The relationship between climate change and cloud cover has long been a hotly debated, and largely unresolved, topic of discussion among scientists. While clouds rich in ice crystals slow global warming by reflecting heat and radiation back into space, recent studies have shown that most climate models have overestimated the amount of ice in the clouds, suggesting they play a smaller role than previously believed in curbing the harmful effects of climate change.

Now, a new paper published in the journal Nature has further cleared the air surrounding the role of clouds in regulation Earth’s climate. The study shows that the inexorable rise in the planet’s temperature is leading to a change in the distribution of clouds all over the Earth.
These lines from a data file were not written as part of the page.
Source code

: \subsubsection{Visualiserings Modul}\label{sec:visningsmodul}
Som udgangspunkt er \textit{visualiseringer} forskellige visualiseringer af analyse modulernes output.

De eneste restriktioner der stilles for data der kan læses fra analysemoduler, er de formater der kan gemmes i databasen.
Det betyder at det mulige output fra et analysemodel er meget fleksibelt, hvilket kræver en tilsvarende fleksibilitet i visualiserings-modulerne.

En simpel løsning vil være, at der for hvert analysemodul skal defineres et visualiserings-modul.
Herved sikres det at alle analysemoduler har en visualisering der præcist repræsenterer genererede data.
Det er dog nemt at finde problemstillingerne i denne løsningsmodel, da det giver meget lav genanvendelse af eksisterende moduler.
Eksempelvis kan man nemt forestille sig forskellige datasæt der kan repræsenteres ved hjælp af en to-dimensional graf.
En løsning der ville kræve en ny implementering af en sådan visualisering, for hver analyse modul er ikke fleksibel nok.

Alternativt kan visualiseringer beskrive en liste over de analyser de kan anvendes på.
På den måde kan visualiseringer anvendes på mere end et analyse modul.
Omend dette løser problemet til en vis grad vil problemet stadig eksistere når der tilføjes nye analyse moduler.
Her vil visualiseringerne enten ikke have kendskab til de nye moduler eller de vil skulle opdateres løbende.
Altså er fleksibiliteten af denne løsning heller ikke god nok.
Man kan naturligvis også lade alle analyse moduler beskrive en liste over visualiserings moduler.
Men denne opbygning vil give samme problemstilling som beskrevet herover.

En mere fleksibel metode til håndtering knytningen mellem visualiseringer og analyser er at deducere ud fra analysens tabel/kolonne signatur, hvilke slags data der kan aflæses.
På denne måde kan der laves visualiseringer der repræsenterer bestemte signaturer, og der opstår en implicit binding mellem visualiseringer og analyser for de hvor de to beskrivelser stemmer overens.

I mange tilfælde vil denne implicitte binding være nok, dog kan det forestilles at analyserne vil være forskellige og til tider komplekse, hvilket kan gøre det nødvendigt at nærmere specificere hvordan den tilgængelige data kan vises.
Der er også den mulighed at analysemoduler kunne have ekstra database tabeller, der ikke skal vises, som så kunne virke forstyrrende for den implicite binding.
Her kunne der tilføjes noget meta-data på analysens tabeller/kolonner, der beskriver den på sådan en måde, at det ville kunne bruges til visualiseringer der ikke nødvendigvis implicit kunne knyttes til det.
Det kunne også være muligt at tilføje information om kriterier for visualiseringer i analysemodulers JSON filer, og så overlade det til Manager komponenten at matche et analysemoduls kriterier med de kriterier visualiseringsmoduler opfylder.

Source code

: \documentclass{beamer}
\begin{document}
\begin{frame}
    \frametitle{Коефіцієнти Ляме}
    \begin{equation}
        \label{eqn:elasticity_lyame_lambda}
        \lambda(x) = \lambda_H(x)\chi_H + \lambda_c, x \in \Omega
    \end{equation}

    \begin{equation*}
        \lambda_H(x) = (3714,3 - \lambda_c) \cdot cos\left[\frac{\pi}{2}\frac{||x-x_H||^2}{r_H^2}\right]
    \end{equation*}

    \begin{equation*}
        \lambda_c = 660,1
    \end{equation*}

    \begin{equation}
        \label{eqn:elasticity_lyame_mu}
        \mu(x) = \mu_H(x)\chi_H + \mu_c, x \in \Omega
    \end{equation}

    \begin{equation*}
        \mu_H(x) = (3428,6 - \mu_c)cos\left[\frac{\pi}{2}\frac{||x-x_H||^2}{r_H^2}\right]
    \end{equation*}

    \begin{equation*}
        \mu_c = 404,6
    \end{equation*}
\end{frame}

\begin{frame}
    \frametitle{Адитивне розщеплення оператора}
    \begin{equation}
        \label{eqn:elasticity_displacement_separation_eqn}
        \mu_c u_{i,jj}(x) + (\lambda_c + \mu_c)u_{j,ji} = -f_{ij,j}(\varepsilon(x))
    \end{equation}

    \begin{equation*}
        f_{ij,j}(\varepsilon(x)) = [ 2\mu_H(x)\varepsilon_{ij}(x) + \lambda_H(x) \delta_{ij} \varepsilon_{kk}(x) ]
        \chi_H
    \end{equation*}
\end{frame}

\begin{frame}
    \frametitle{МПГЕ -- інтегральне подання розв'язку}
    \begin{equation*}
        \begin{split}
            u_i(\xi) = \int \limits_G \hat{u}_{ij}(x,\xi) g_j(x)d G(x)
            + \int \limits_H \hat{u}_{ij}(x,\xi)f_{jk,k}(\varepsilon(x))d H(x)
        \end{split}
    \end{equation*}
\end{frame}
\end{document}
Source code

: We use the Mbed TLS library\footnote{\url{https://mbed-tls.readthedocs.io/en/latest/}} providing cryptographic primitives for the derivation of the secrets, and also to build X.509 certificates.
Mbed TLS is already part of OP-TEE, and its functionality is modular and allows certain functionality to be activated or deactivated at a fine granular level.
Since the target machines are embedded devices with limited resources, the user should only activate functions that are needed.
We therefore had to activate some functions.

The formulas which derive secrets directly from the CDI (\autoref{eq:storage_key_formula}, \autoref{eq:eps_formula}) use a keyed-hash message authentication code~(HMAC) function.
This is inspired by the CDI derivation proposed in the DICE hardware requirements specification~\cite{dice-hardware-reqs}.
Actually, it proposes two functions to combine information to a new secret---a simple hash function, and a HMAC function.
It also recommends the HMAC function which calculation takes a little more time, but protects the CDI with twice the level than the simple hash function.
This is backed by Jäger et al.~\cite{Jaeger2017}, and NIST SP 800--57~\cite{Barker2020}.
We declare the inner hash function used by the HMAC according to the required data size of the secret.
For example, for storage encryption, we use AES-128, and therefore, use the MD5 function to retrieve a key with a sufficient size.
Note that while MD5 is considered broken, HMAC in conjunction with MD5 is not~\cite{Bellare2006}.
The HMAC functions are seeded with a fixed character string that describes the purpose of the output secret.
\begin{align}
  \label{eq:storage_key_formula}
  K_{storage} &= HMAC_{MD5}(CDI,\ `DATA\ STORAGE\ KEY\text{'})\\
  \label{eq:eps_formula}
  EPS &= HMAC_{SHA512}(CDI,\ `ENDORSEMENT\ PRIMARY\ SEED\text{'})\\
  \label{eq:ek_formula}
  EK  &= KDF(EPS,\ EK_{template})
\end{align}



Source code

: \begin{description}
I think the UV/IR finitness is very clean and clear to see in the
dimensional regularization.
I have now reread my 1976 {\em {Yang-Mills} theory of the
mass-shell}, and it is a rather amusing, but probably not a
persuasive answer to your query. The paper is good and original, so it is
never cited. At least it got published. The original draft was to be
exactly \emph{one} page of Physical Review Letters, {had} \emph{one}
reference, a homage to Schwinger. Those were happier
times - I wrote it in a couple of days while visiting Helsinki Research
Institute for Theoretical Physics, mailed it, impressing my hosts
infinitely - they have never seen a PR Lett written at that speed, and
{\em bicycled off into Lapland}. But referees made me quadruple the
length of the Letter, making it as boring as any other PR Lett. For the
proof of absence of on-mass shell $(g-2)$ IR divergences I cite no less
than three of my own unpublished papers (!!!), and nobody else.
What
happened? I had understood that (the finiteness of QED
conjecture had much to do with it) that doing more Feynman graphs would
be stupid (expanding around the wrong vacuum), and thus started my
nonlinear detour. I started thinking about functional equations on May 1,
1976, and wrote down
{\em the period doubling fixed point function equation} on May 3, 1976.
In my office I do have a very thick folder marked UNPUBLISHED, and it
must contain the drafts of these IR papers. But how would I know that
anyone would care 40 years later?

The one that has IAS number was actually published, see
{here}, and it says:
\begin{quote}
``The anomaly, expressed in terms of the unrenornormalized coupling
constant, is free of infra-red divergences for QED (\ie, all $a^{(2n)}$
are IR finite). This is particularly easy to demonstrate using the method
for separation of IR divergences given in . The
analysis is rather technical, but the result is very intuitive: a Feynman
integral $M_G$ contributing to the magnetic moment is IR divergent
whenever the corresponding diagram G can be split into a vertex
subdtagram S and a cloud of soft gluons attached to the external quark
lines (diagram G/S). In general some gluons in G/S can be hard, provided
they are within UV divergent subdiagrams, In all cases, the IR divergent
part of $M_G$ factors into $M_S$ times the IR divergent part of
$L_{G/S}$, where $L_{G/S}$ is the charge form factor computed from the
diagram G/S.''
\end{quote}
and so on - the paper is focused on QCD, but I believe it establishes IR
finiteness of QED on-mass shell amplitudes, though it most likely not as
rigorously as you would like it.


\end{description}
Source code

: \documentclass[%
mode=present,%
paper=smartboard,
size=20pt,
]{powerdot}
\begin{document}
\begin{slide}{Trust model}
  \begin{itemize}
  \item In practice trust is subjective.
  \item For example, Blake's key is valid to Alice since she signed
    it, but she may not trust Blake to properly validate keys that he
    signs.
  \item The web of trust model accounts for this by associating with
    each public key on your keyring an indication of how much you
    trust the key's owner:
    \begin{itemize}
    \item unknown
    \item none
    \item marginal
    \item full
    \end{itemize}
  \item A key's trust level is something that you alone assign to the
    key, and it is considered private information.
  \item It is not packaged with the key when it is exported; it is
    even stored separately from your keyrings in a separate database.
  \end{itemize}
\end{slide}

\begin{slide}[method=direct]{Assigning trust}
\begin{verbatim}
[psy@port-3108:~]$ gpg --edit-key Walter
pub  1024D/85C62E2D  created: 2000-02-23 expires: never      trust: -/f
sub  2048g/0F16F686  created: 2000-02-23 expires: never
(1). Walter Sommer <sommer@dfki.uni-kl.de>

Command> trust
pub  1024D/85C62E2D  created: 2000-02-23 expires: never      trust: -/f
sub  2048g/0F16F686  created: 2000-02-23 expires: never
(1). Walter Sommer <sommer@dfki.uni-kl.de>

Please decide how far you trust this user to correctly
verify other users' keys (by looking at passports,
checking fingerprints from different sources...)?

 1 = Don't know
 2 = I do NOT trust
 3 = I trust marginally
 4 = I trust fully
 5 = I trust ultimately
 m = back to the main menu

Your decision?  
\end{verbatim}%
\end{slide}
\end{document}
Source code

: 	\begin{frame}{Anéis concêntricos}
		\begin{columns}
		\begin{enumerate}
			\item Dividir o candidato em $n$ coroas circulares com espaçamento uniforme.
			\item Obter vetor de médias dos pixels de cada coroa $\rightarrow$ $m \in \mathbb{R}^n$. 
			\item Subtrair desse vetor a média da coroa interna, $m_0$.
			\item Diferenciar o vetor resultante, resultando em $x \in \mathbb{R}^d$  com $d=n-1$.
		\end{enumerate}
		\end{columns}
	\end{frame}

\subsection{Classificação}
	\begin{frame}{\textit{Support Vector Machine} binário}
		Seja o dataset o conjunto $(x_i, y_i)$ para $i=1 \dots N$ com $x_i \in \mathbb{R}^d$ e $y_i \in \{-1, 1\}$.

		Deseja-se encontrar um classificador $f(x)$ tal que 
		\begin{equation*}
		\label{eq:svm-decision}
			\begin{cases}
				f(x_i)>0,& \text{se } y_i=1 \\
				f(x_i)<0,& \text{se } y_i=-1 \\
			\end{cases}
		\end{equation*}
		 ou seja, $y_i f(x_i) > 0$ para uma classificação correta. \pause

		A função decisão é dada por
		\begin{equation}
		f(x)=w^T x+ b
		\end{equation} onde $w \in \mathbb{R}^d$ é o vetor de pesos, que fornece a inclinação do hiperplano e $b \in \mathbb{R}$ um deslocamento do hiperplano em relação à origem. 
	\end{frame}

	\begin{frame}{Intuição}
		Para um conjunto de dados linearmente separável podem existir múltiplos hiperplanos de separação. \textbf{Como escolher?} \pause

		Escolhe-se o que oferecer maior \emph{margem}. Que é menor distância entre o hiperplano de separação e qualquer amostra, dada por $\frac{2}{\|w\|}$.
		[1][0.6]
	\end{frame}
“What this paper brings to the table is the first credible demonstration that the cloud changes we expect from climate models and theory are currently happening,” lead author Joel Norris, a climate researcher at Scripps Institution of Oceanography, said in a statement.

The study, which is based on data gathered by weather satellites between 1983 and 2009, found that not only are the mid-latitude storm tracks moving poleward, leaving the populated regions in subtropical latitudes — located between 23.5 and 40 degrees in both hemispheres — drier than they were before, the height of the highest cloud tops has also increased.

These changes have the potential to further exacerbate global warming. Since the solar radiation intensity is much higher in the subtropics, the movement of low-lying clouds away from this region means less radiation would be reflected back into space. On the other hand, the increase in height of cloud tops creates a thick blanket around the planet, reducing reflection and increasing absorption of solar radiation.

“Observed and simulated cloud change patterns are consistent with poleward retreat of mid-latitude storm tracks, expansion of subtropical dry zones, and increasing height of the highest cloud tops at all latitudes,” the researchers wrote in the study. “The primary drivers of these cloud changes appear to be increasing greenhouse gas concentrations and a recovery from volcanic radiative cooling.”

Earlier this year, a monitoring station in Tasmania recorded a major milestone — the concentration of atmospheric carbon dioxide, one of the most potent greenhouse gases, had crossed the symbolic “red line” of 400 parts per million. Similar readings by several other monitoring stations around the world have, in recent years, triggered fears that atmospheric carbon dioxide levels may now never dip below 400 ppm — the highest level in 650,000 years.